Task item — The records below should be copied in full, exactly as shown.

::: Entries supplied

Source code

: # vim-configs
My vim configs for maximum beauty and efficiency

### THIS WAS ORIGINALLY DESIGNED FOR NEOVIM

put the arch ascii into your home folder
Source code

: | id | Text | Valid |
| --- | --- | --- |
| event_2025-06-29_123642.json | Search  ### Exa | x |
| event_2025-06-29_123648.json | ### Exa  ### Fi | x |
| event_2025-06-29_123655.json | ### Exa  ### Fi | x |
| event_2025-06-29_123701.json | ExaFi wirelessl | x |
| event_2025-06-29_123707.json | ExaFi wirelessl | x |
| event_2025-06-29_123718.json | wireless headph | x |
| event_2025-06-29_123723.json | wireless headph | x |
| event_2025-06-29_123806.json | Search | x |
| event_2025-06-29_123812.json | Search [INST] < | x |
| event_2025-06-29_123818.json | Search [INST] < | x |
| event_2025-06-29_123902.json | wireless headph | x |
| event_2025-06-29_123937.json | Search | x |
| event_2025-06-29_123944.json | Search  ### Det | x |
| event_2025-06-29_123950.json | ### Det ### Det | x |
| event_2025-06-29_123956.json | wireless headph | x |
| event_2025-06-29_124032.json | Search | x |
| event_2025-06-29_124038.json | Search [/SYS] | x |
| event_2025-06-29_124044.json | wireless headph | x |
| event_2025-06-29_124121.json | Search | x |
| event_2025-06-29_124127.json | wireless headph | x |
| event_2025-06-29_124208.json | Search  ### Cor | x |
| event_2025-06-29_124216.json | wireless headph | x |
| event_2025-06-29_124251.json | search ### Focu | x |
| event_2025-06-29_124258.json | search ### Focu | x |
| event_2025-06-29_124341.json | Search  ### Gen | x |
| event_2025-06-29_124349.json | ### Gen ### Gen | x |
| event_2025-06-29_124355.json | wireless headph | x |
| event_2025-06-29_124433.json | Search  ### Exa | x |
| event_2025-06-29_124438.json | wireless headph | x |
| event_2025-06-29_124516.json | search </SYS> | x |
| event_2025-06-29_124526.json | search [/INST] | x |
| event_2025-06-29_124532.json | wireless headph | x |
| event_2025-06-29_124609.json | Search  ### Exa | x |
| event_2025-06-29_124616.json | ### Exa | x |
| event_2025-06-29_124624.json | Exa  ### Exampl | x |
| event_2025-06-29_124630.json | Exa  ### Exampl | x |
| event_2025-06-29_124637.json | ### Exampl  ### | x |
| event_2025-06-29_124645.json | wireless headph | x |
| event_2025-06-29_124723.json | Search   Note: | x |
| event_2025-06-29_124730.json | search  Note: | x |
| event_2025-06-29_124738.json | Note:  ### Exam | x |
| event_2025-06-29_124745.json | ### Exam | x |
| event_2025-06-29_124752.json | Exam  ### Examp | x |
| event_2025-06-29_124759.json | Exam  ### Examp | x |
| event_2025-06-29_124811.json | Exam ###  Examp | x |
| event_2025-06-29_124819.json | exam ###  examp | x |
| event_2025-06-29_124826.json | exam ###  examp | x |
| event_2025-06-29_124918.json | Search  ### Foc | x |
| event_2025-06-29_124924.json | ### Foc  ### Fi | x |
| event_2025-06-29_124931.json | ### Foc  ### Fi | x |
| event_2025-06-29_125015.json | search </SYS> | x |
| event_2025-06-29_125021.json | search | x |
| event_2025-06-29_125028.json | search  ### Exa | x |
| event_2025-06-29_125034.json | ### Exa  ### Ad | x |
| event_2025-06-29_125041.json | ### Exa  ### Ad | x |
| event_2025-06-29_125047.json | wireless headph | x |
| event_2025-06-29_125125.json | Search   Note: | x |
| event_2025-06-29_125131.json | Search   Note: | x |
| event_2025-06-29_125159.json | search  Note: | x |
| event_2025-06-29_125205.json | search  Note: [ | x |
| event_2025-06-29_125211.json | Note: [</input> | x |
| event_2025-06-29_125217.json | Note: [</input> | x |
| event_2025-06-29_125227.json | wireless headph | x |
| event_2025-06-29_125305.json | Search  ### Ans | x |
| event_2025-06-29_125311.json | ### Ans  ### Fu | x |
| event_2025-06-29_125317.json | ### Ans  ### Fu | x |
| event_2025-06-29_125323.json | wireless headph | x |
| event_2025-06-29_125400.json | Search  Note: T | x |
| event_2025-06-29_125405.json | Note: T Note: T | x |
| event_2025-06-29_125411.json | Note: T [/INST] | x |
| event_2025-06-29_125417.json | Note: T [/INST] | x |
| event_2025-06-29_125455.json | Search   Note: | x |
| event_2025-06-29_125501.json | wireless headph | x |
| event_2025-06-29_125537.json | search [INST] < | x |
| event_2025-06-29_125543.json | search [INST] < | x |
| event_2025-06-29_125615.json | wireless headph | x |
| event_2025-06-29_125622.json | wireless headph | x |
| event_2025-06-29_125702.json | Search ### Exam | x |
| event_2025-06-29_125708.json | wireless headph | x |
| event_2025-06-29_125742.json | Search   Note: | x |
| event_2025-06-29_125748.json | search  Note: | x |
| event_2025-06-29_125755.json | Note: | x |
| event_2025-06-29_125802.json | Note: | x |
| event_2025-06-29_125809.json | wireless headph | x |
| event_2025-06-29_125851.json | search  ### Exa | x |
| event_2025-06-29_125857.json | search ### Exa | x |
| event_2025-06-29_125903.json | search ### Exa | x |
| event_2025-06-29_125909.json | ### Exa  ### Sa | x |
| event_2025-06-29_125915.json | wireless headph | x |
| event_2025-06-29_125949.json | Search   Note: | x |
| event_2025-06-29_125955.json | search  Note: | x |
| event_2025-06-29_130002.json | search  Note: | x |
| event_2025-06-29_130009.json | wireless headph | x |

::::::

Finished exercise —
Source code

: # vim-configs
My vim configs for maximum beauty and efficiency

### THIS WAS ORIGINALLY DESIGNED FOR NEOVIM

put the arch ascii into your home folder
Source code

: | id | Text | Valid |
| --- | --- | --- |
| event_2025-06-29_123642.json | Search  ### Exa | x |
| event_2025-06-29_123648.json | ### Exa  ### Fi | x |
| event_2025-06-29_123655.json | ### Exa  ### Fi | x |
| event_2025-06-29_123701.json | ExaFi wirelessl | x |
| event_2025-06-29_123707.json | ExaFi wirelessl | x |
| event_2025-06-29_123718.json | wireless headph | x |
| event_2025-06-29_123723.json | wireless headph | x |
| event_2025-06-29_123806.json | Search | x |
| event_2025-06-29_123812.json | Search [INST] < | x |
| event_2025-06-29_123818.json | Search [INST] < | x |
| event_2025-06-29_123902.json | wireless headph | x |
| event_2025-06-29_123937.json | Search | x |
| event_2025-06-29_123944.json | Search  ### Det | x |
| event_2025-06-29_123950.json | ### Det ### Det | x |
| event_2025-06-29_123956.json | wireless headph | x |
| event_2025-06-29_124032.json | Search | x |
| event_2025-06-29_124038.json | Search [/SYS] | x |
| event_2025-06-29_124044.json | wireless headph | x |
| event_2025-06-29_124121.json | Search | x |
| event_2025-06-29_124127.json | wireless headph | x |
| event_2025-06-29_124208.json | Search  ### Cor | x |
| event_2025-06-29_124216.json | wireless headph | x |
| event_2025-06-29_124251.json | search ### Focu | x |
| event_2025-06-29_124258.json | search ### Focu | x |
| event_2025-06-29_124341.json | Search  ### Gen | x |
| event_2025-06-29_124349.json | ### Gen ### Gen | x |
| event_2025-06-29_124355.json | wireless headph | x |
| event_2025-06-29_124433.json | Search  ### Exa | x |
| event_2025-06-29_124438.json | wireless headph | x |
| event_2025-06-29_124516.json | search </SYS> | x |
| event_2025-06-29_124526.json | search [/INST] | x |
| event_2025-06-29_124532.json | wireless headph | x |
| event_2025-06-29_124609.json | Search  ### Exa | x |
| event_2025-06-29_124616.json | ### Exa | x |
| event_2025-06-29_124624.json | Exa  ### Exampl | x |
| event_2025-06-29_124630.json | Exa  ### Exampl | x |
| event_2025-06-29_124637.json | ### Exampl  ### | x |
| event_2025-06-29_124645.json | wireless headph | x |
| event_2025-06-29_124723.json | Search   Note: | x |
| event_2025-06-29_124730.json | search  Note: | x |
| event_2025-06-29_124738.json | Note:  ### Exam | x |
| event_2025-06-29_124745.json | ### Exam | x |
| event_2025-06-29_124752.json | Exam  ### Examp | x |
| event_2025-06-29_124759.json | Exam  ### Examp | x |
| event_2025-06-29_124811.json | Exam ###  Examp | x |
| event_2025-06-29_124819.json | exam ###  examp | x |
| event_2025-06-29_124826.json | exam ###  examp | x |
| event_2025-06-29_124918.json | Search  ### Foc | x |
| event_2025-06-29_124924.json | ### Foc  ### Fi | x |
| event_2025-06-29_124931.json | ### Foc  ### Fi | x |
| event_2025-06-29_125015.json | search </SYS> | x |
| event_2025-06-29_125021.json | search | x |
| event_2025-06-29_125028.json | search  ### Exa | x |
| event_2025-06-29_125034.json | ### Exa  ### Ad | x |
| event_2025-06-29_125041.json | ### Exa  ### Ad | x |
| event_2025-06-29_125047.json | wireless headph | x |
| event_2025-06-29_125125.json | Search   Note: | x |
| event_2025-06-29_125131.json | Search   Note: | x |
| event_2025-06-29_125159.json | search  Note: | x |
| event_2025-06-29_125205.json | search  Note: [ | x |
| event_2025-06-29_125211.json | Note: [</input> | x |
| event_2025-06-29_125217.json | Note: [</input> | x |
| event_2025-06-29_125227.json | wireless headph | x |
| event_2025-06-29_125305.json | Search  ### Ans | x |
| event_2025-06-29_125311.json | ### Ans  ### Fu | x |
| event_2025-06-29_125317.json | ### Ans  ### Fu | x |
| event_2025-06-29_125323.json | wireless headph | x |
| event_2025-06-29_125400.json | Search  Note: T | x |
| event_2025-06-29_125405.json | Note: T Note: T | x |
| event_2025-06-29_125411.json | Note: T [/INST] | x |
| event_2025-06-29_125417.json | Note: T [/INST] | x |
| event_2025-06-29_125455.json | Search   Note: | x |
| event_2025-06-29_125501.json | wireless headph | x |
| event_2025-06-29_125537.json | search [INST] < | x |
| event_2025-06-29_125543.json | search [INST] < | x |
| event_2025-06-29_125615.json | wireless headph | x |
| event_2025-06-29_125622.json | wireless headph | x |
| event_2025-06-29_125702.json | Search ### Exam | x |
| event_2025-06-29_125708.json | wireless headph | x |
| event_2025-06-29_125742.json | Search   Note: | x |
| event_2025-06-29_125748.json | search  Note: | x |
| event_2025-06-29_125755.json | Note: | x |
| event_2025-06-29_125802.json | Note: | x |
| event_2025-06-29_125809.json | wireless headph | x |
| event_2025-06-29_125851.json | search  ### Exa | x |
| event_2025-06-29_125857.json | search ### Exa | x |
| event_2025-06-29_125903.json | search ### Exa | x |
| event_2025-06-29_125909.json | ### Exa  ### Sa | x |
| event_2025-06-29_125915.json | wireless headph | x |
| event_2025-06-29_125949.json | Search   Note: | x |
| event_2025-06-29_125955.json | search  Note: | x |
| event_2025-06-29_130002.json | search  Note: | x |
| event_2025-06-29_130009.json | wireless headph | x |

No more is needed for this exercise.